┌────────

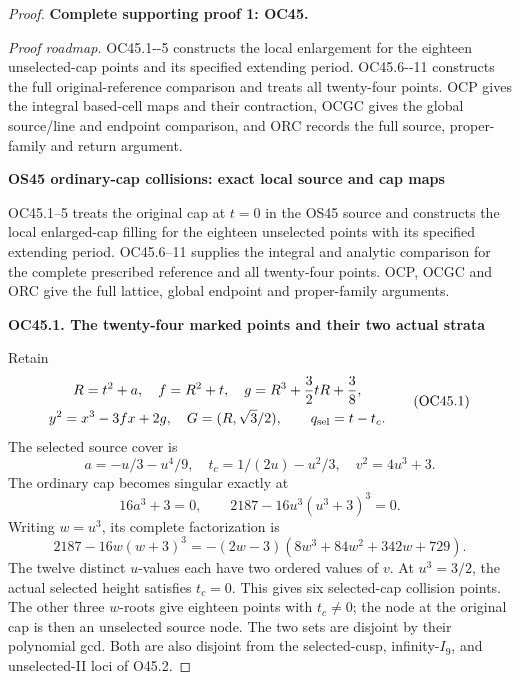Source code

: \begin{proof}

\par\bigskip\noindent\textbf{Complete supporting proof 1: OC45.}\par


\emph{Proof roadmap.}
OC45.1-\/-5 constructs the local enlargement for the eighteen
unselected-cap points and its specified extending period.
OC45.6-\/-11 constructs the full original-reference comparison
and treats all twenty-four points. OCP gives the integral
based-cell maps and their contraction, OCGC gives the global
source/line and endpoint comparison, and ORC records the full
source, proper-family and return argument.

\par

\medskip\noindent\textbf{OS45 ordinary-cap collisions: exact local source and cap maps}

\par\nobreak

OC45.1--5 treats the original cap at \(t=0\) in the
OS45 source and constructs the local enlarged-cap filling
for the eighteen unselected points with its specified
extending period. OC45.6--11 supplies the integral and
analytic comparison for the complete prescribed reference
and all twenty-four points. OCP, OCGC and ORC give the
full lattice, global endpoint and proper-family arguments.

\par

\medskip\noindent\textbf{OC45.1. The twenty-four marked points and their two actual strata}

\par\nobreak

Retain
\[
\begin{gathered}
 R=t^2+a,\quad f=R^2+t,\quad
 g=R^3+\frac32tR+\frac38,\\
 y^2=x^3-3fx+2g,\quad G=(R,\sqrt3/2),
 \qquad q_{\rm sel}=t-t_c.
\end{gathered}
 \tag{OC45.1}
\]
The selected source cover is
\[
 a=-u/3-u^4/9,\quad t_c=1/(2u)-u^2/3,\quad
 v^2=4u^3+3.
 \tag{OC45.2}
\]
The ordinary cap becomes singular exactly at
\[
 16a^3+3=0,\qquad
 2187-16u^3(u^3+3)^3=0.
 \tag{OC45.3}
\]
Writing \(w=u^3\), its complete factorization is
\[
 2187-16w(w+3)^3
       =-(2w-3)(8w^3+84w^2+342w+729).
 \tag{OC45.4}
\]
The twelve distinct \(u\)-values each have two ordered values of \(v\).
At \(u^3=3/2\), the actual selected height satisfies \(t_c=0\).
This gives six selected-cap collision points.
The other three \(w\)-roots give eighteen points with \(t_c\ne0\);
the node at the original cap is then an unselected source node.
The two sets are disjoint by their polynomial gcd. Both are also
disjoint from the selected-cusp, infinity-\(I_9\), and unselected-II
loci of O45.2.


\end{proof}
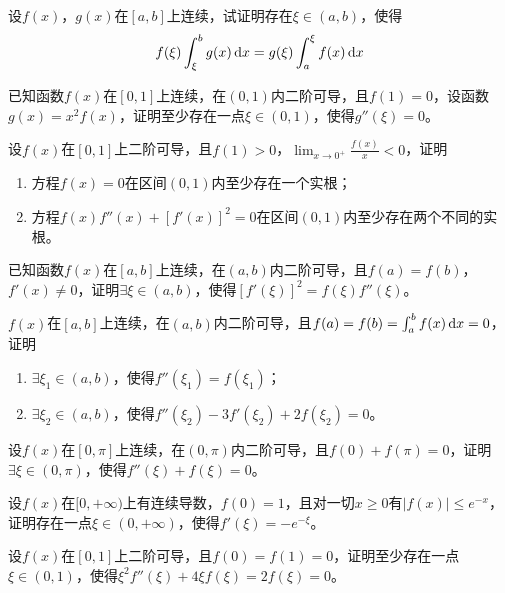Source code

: \begin{example}
	设$f(x)$，$g(x)$在$[a,b]$上连续，试证明存在$\xi\in(a,b)$，使得\[f(\xi)\int_{\xi}^{b}g(x)\,\mathrm{d} x=g(\xi)\int_{a}^{\xi}f(x)\,\mathrm{d} x\]
\end{example}

\begin{example}
	已知函数$f(x)$在$[0,1]$上连续，在$(0,1)$内二阶可导，且$f(1)=0$，设函数$g(x)=x^2f(x)$，证明至少存在一点$\xi\in(0,1)$，使得$g''(\xi)=0$。
\end{example}

\begin{example}
	设$f(x)$在$[0,1]$上二阶可导，且$f(1)>0$，$\lim_{x\to 0^+}\frac{f(x)}{x}<0$，证明
	\begin{enumerate}
		\item 方程$f(x)=0$在区间$(0,1)$内至少存在一个实根；
		\item 方程$f(x)f''(x)+[f'(x)]^2=0$在区间$(0,1)$内至少存在两个不同的实根。
	\end{enumerate}
\end{example}

\begin{example}
	已知函数$f(x)$在$[a,b]$上连续，在$(a,b)$内二阶可导，且$f(a)=f(b)$，$f'(x)\neq 0$，证明$\exists\xi\in(a,b)$，使得$[f'(\xi)]^2=f(\xi)f''(\xi)$。
\end{example}

\begin{example}
	$f(x)$在$[a,b]$上连续，在$(a,b)$内二阶可导，且$f(a)=f(b)=\int_{a}^{b}f(x)\,\mathrm{d} x=0$，证明
	\begin{enumerate}
		\item $\exists\xi_1\in(a,b)$，使得$f''(\xi_1)=f(\xi_1)$；
		\item $\exists\xi_2\in(a,b)$，使得$f''(\xi_2)-3f'(\xi_2)+2f(\xi_2)=0$。
	\end{enumerate}
\end{example}

\begin{example}
	设$f(x)$在$[0,\pi]$上连续，在$(0,\pi)$内二阶可导，且$f(0)+f(\pi)=0$，证明$\exists\xi\in(0,\pi)$，使得$f''(\xi)+f(\xi)=0$。
\end{example}

\begin{example}
	设$f(x)$在$[0,+\infty)$上有连续导数，$f(0)=1$，且对一切$x\geqslant0$有$|f(x)|\leqslant e^{-x}$，证明存在一点$\xi\in(0,+\infty)$，使得$f'(\xi)=-e^{-\xi}$。
\end{example}

\begin{example}
	设$f(x)$在$[0,1]$上二阶可导，且$f(0)=f(1)=0$，证明至少存在一点$\xi\in(0,1)$，使得$\xi^2f''(\xi)+4\xi f(\xi)=2f(\xi)=0$。
\end{example}

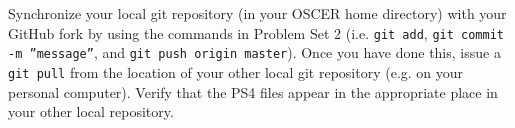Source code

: \documentclass[12pt,english]{exam}
\begin{document}
\begin{questions}
\question Synchronize your local git repository (in your OSCER home directory) with your GitHub fork by using the commands in Problem Set 2 (i.e. \texttt{git add}, \texttt{git commit -m ''message''}, and \texttt{git push origin master}). Once you have done this, issue a \texttt{git pull} from the location of your other local git repository (e.g. on your personal computer). Verify that the PS4 files appear in the appropriate place in your other local repository.

\end{questions}
\end{document}
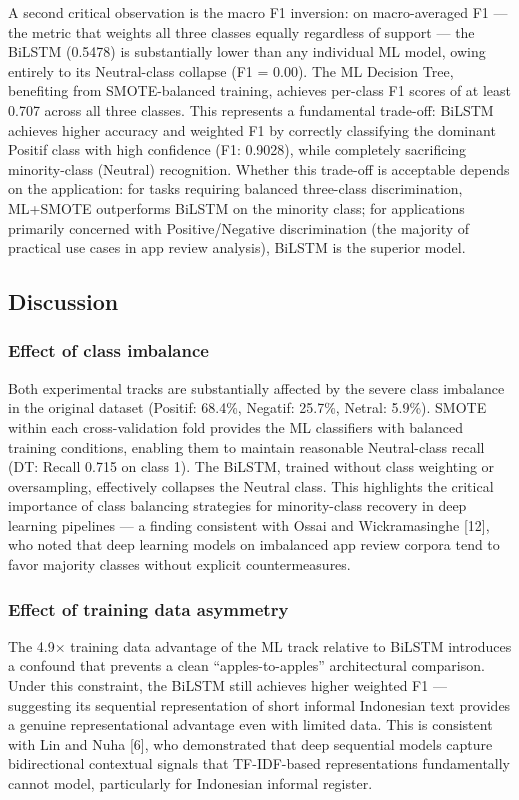 \documentclass{article}
\begin{document}
A second critical observation is the macro F1 inversion: on macro-averaged F1 --- the metric that weights all three classes equally regardless of support --- the BiLSTM (0.5478) is substantially lower than any individual ML model, owing entirely to its Neutral-class collapse (F1 = 0.00). The ML Decision Tree, benefiting from SMOTE-balanced training, achieves per-class F1 scores of at least 0.707 across all three classes. This represents a fundamental trade-off: BiLSTM achieves higher accuracy and weighted F1 by correctly classifying the dominant Positif class with high confidence (F1: 0.9028), while completely sacrificing minority-class (Neutral) recognition. Whether this trade-off is acceptable depends on the application: for tasks requiring balanced three-class discrimination, ML+SMOTE outperforms BiLSTM on the minority class; for applications primarily concerned with Positive/Negative discrimination (the majority of practical use cases in app review analysis), BiLSTM is the superior model.

\subsection{Discussion}

\subsubsection*{Effect of class imbalance}
Both experimental tracks are substantially affected by the severe class imbalance in the original dataset (Positif: 68.4\%, Negatif: 25.7\%, Netral: 5.9\%). SMOTE within each cross-validation fold provides the ML classifiers with balanced training conditions, enabling them to maintain reasonable Neutral-class recall (DT: Recall 0.715 on class 1). The BiLSTM, trained without class weighting or oversampling, effectively collapses the Neutral class. This highlights the critical importance of class balancing strategies for minority-class recovery in deep learning pipelines --- a finding consistent with Ossai and Wickramasinghe [12], who noted that deep learning models on imbalanced app review corpora tend to favor majority classes without explicit countermeasures.

\subsubsection*{Effect of training data asymmetry}
The 4.9$\times$ training data advantage of the ML track relative to BiLSTM introduces a confound that prevents a clean ``apples-to-apples'' architectural comparison. Under this constraint, the BiLSTM still achieves higher weighted F1 --- suggesting its sequential representation of short informal Indonesian text provides a genuine representational advantage even with limited data. This is consistent with Lin and Nuha [6], who demonstrated that deep sequential models capture bidirectional contextual signals that TF-IDF-based representations fundamentally cannot model, particularly for Indonesian informal register.
\end{document}

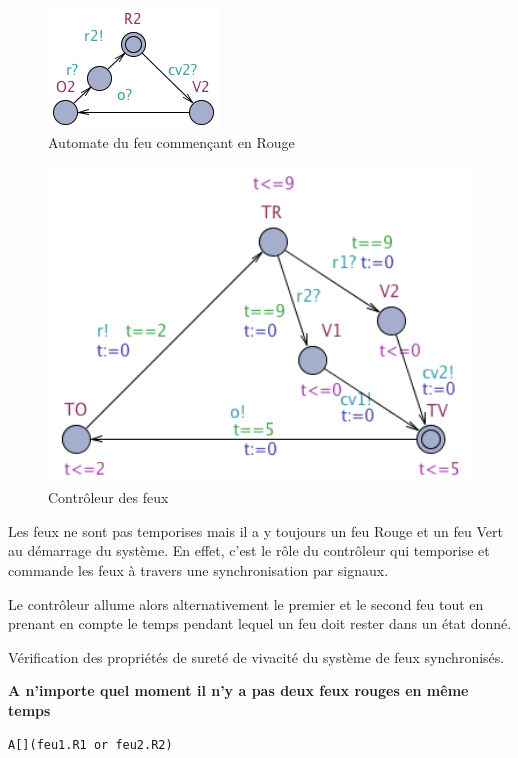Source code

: \documentclass[11pt]{article}
\begin{document}
\begin{figure}[H]
	\centering
	\includegraphics{ressources/part2/Q8-2.png}
	\caption{Automate du feu commençant en Rouge}
\end{figure}

\begin{figure}[H]
	\centering
	\includegraphics[width=1\textwidth]{ressources/part2/Q8-3.png}
	\caption{Contrôleur des feux}
\end{figure}

Les feux ne sont pas temporises mais il a y toujours un feu Rouge et un feu Vert au démarrage du système. En effet, c'est le rôle du contrôleur qui temporise et commande les feux à travers une synchronisation par signaux. 

Le contrôleur allume alors alternativement le premier et le second feu tout en prenant en compte le temps pendant lequel un feu doit rester dans un état donné.

Vérification des propriétés de sureté de vivacité du système de feux synchronisés.

\textbf{A n'importe quel moment il n'y a pas deux feux rouges en même temps}
\begin{verbatim}
A[](feu1.R1 or feu2.R2)
\end{verbatim}
\end{document}
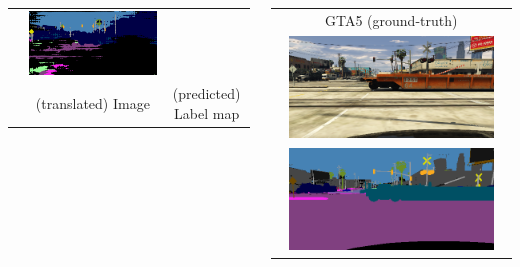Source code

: \documentclass{beamer}
\begin{document}
\begin{frame}
\begin{columns}[c]
\begin{table}
{\begin{tabular}{cc||c}
\begin{minipage}[c]{\textwidth}
				\end{minipage} & 
				\begin{minipage}[c]{\textwidth}
					\includegraphics[width=\textwidth]{../images/evaluation/SG-GAN_pred_labels_train.png}
				\end{minipage} \\
				\multicolumn{1}{c}{} & \tiny (translated) Image & \tiny (predicted) Label map
		\end{tabular}}
	\end{table}
	\begin{table}
		\begin{tabular}{c}
			GTA5 (ground-truth) \\
			\includegraphics[width=0.9\textwidth]{../images/evaluation/GTA_gt_image_train.png}\\
			\includegraphics[width=0.9\textwidth]{../images/evaluation/GTA_gt_label_train.png}

\end{tabular}
\end{table}
\end{columns}
\end{frame}
\end{document}
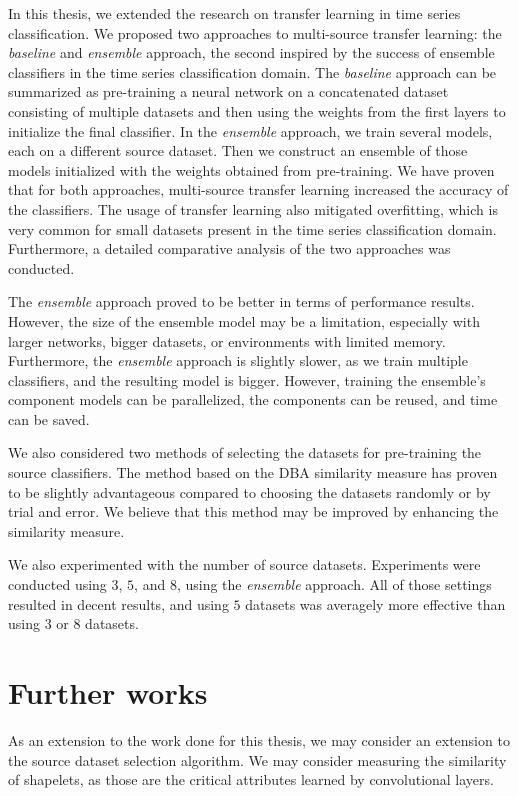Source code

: \documentclass[a4paper,11pt,twoside]{report}
\theoremstyle{definition}
\begin{document}
In this thesis, we extended the research on transfer learning in time series classification. We proposed two approaches to multi-source transfer learning: the \textit{baseline} and \textit{ensemble} approach, the second inspired by the success of ensemble classifiers in the time series classification domain. The \textit{baseline} approach can be summarized as pre-training a neural network on a concatenated dataset consisting of multiple datasets and then using the weights from the first layers to initialize the final classifier. In the \textit{ensemble} approach, we train several models, each on a different source dataset. Then we construct an ensemble of those models initialized with the weights obtained from pre-training. We have proven that for both approaches, multi-source transfer learning increased the accuracy of the classifiers. The usage of transfer learning also mitigated overfitting, which is very common for small datasets present in the time series classification domain. Furthermore, a detailed comparative analysis of the two approaches was conducted.

The \textit{ensemble} approach proved to be better in terms of performance results. However, the size of the ensemble model may be a limitation, especially with larger networks, bigger datasets, or environments with limited memory. Furthermore, the \textit{ensemble} approach is slightly slower, as we train multiple classifiers, and the resulting model is bigger. However, training the ensemble's component models can be parallelized, the components can be reused, and time can be saved.


We also considered two methods of selecting the datasets for pre-training the source classifiers. The method based on the DBA similarity measure has proven to be slightly advantageous compared to choosing the datasets randomly or by trial and error. We believe that this method may be improved by enhancing the similarity measure.

We also experimented with the number of source datasets. Experiments were conducted using $3$, $5$, and $8$, using the \textit{ensemble} approach. All of those settings resulted in decent results, and using $5$ datasets was averagely more effective than using $3$ or $8$ datasets.

\section{Further works}
As an extension to the work done for this thesis, we may consider an extension to the source dataset selection algorithm. We may consider measuring the similarity of shapelets, as those are the critical attributes learned by convolutional layers.
\end{document}
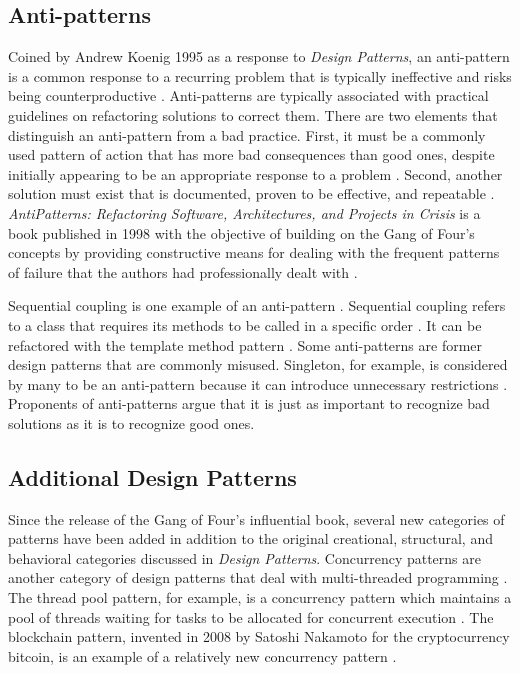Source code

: \documentclass[11pt]{article}
\begin{document}
\subsection{Anti-patterns}

Coined by Andrew Koenig 1995 as a response to \textit{Design Patterns}, an anti-pattern is a common response to a recurring problem that is typically ineffective and risks being counterproductive \cite{doty}. Anti-patterns are typically associated with practical guidelines on refactoring solutions to correct them. There are two elements that distinguish an anti-pattern from a bad practice. First, it must be a commonly used pattern of action that has more bad consequences than good ones, despite initially appearing to be an appropriate response to a problem \cite{rising1998}. Second, another solution must exist that is documented, proven to be effective, and repeatable \cite{rising1998}. \textit{AntiPatterns: Refactoring Software, Architectures, and Projects in Crisis} is a book published in 1998 with the objective of building on the Gang of Four's concepts by providing constructive means for dealing with the frequent patterns of failure that the authors had professionally dealt with \cite{brown1998}. 

Sequential coupling is one example of an anti-pattern \cite{rising1998}. Sequential coupling refers to a class that requires its methods to be called in a specific order \cite{rising1998}. It can be refactored with the template method pattern \cite{rising1998}. Some anti-patterns are former design patterns that are commonly misused. Singleton, for example, is considered by many to be an anti-pattern because it can introduce unnecessary restrictions \cite{densmore2004}. Proponents of anti-patterns argue that it is just as important to recognize bad solutions as it is to recognize good ones.

\subsection{Additional Design Patterns}

Since the release of the Gang of Four's influential book, several new categories of patterns have been added in addition to the original creational, structural, and behavioral categories discussed in \textit{Design Patterns}. Concurrency patterns are another category of design patterns that deal with multi-threaded programming \cite{sanden1997}. The thread pool pattern, for example, is a concurrency pattern which maintains a pool of threads waiting for tasks to be allocated for concurrent execution \cite{sanden1997}. The blockchain pattern, invented in 2008 by Satoshi Nakamoto for the cryptocurrency bitcoin, is an example of a relatively new concurrency pattern \cite{economist_2015}. 
\end{document}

└────────

**ASSIGNMENT:** Check each line in the records above for the word "OCGC". Return those that have it.

**SOLUTION TO THIS EXERCISE:**
based-cell maps and their contraction, OCGC gives the global
and all twenty-four points. OCP, OCGC and ORC give the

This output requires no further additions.